For pH recording, the electrode of the pH meter was inserted into the tomato juice, thus measuring the pH. A digital pocket refractometer (Atago PAL, Tokyo, Japan) was used to measure the sugar content in degrees Brix. Using a LAQUA-twin nitrate meter (Horiba Ltd., Kyoto, Japan), the nitrate concentration was measured. Electrical conductivity (EC) was determined using a HI99301 conductivity meter (Hanna Instruments, Woonsocket, RI, USA). The titratable acidity (TA) of the tomato juice was determined according to Hajji-Hedfi et al. [21] and expressed in (g/10 mL Juice). Protein and polyphenol content were assessed in tomato fruits, as described above.
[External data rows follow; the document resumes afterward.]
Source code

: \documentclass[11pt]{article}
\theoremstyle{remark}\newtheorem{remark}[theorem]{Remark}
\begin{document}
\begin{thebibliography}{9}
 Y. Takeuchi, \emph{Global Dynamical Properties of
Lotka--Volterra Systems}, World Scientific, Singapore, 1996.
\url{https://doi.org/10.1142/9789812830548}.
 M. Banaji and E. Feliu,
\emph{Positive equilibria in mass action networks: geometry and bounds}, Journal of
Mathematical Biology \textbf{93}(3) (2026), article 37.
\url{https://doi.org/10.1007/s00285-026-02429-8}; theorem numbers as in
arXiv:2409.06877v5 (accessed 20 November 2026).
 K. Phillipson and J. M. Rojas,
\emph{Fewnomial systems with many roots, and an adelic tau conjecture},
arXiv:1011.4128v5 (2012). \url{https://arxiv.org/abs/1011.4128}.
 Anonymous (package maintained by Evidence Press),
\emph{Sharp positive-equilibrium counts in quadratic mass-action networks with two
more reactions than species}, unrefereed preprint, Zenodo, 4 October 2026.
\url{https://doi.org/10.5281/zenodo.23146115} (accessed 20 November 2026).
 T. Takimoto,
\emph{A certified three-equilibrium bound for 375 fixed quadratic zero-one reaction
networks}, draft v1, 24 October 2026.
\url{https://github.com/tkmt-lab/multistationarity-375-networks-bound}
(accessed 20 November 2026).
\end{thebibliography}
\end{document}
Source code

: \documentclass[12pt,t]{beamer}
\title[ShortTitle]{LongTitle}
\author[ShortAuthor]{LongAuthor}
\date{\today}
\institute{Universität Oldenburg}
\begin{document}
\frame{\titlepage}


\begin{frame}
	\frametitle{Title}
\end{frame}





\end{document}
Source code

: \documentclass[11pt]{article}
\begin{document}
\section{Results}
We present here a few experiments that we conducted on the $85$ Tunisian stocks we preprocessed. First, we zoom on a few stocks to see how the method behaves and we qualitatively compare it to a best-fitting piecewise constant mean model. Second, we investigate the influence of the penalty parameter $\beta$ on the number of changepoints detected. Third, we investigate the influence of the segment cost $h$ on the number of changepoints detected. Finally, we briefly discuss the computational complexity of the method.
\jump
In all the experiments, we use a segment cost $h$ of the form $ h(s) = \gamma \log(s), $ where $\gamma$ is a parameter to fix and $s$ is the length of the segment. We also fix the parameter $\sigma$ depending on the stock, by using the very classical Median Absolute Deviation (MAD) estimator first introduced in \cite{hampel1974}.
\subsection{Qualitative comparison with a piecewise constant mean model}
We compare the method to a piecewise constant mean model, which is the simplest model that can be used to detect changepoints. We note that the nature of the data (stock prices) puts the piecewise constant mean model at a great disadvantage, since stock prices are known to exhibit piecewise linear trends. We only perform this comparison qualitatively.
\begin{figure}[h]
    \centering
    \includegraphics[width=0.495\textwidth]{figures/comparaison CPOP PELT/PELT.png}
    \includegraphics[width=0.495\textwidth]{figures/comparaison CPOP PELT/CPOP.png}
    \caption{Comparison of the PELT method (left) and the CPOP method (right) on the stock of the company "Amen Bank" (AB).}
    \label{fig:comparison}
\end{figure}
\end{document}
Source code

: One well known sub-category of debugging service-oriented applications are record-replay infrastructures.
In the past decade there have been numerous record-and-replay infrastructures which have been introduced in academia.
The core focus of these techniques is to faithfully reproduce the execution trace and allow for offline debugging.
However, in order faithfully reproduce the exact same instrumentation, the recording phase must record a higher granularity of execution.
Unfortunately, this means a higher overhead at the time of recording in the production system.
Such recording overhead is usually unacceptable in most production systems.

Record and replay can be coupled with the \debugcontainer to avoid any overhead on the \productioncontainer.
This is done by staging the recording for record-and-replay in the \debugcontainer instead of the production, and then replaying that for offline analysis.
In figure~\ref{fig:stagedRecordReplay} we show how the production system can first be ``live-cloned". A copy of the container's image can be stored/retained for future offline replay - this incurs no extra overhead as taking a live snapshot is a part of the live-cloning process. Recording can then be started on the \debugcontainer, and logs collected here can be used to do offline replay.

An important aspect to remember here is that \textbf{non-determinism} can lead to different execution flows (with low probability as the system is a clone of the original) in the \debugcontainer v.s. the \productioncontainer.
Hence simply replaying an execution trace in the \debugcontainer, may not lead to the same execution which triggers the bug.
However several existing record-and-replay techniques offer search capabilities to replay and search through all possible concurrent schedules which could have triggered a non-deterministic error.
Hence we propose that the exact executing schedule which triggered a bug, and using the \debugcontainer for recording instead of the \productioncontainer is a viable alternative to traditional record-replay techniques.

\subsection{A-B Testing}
The level of lipid peroxidation was assessed by measuring malondialdehyde (MDA) content according to the method described by Haraguchi et al. [50], with slight modifications. Briefly, 200 mg of the homogenized tomato sample was mixed with 2 mL thiobarbituric acid (TBA), trichloroacetic acid (TCA), and hydrochloric acid (HCl). The mixture was then exposed to heat at 95 °C for 30 min. After that, the samples were immediately cooled on ice for 10 min and centrifuged at 12,000× g for 15 min to separate the supernatant. The absorbance of the supernatant was measured at 532 nm and 600 nm using a spectrophotometer. The MDA concentration was calculated using an extinction coefficient of 155 mM⁻¹·cm⁻¹, and results were expressed as µmol of MDA per gram of fresh matter (µmol/g).

4.9. Statistical Analysis

All statistical analyses were performed using R software version 4.5.1; data are expressed as mean ± standard error (SE). The data were checked for normality according to the Shapiro–Wilk test, and homogeneity of variances using Levene’s test. Analysis of variance (ANOVA) followed by Duncan’s multiple range test (DMRT) was applied to assess significant differences between treatment means at p ≤ 0.05. Diagram visualizations were created using the “ggplot2” package in RStudio (Version 2025.05.1+513).

5. Conclusions

This study demonstrated the potential of P. yamanorum as a biological control agent against A. alternata in tomato. Both in vitro and greenhouse trials confirmed its efficacy in reducing pathogen growth and disease severity. The investigated tomato plants showed enhanced physiological and biochemical responses, including elevated antioxidant enzyme activities, increased protein content, improved chlorophyll levels, and growth performance. The combined application of P. yamanorum and salicylic acid further amplified these effects due to their synergistic interaction that enhances disease resistance and promotes plant vigor. Further studies on the identification of compounds secreted from P. yamanorum to better understand the mechanism of interaction between the biocontrol agent and the pathogen are recommended. Alternatively, additional trials on dose selection are required to formulate an accurate bio-stimulant.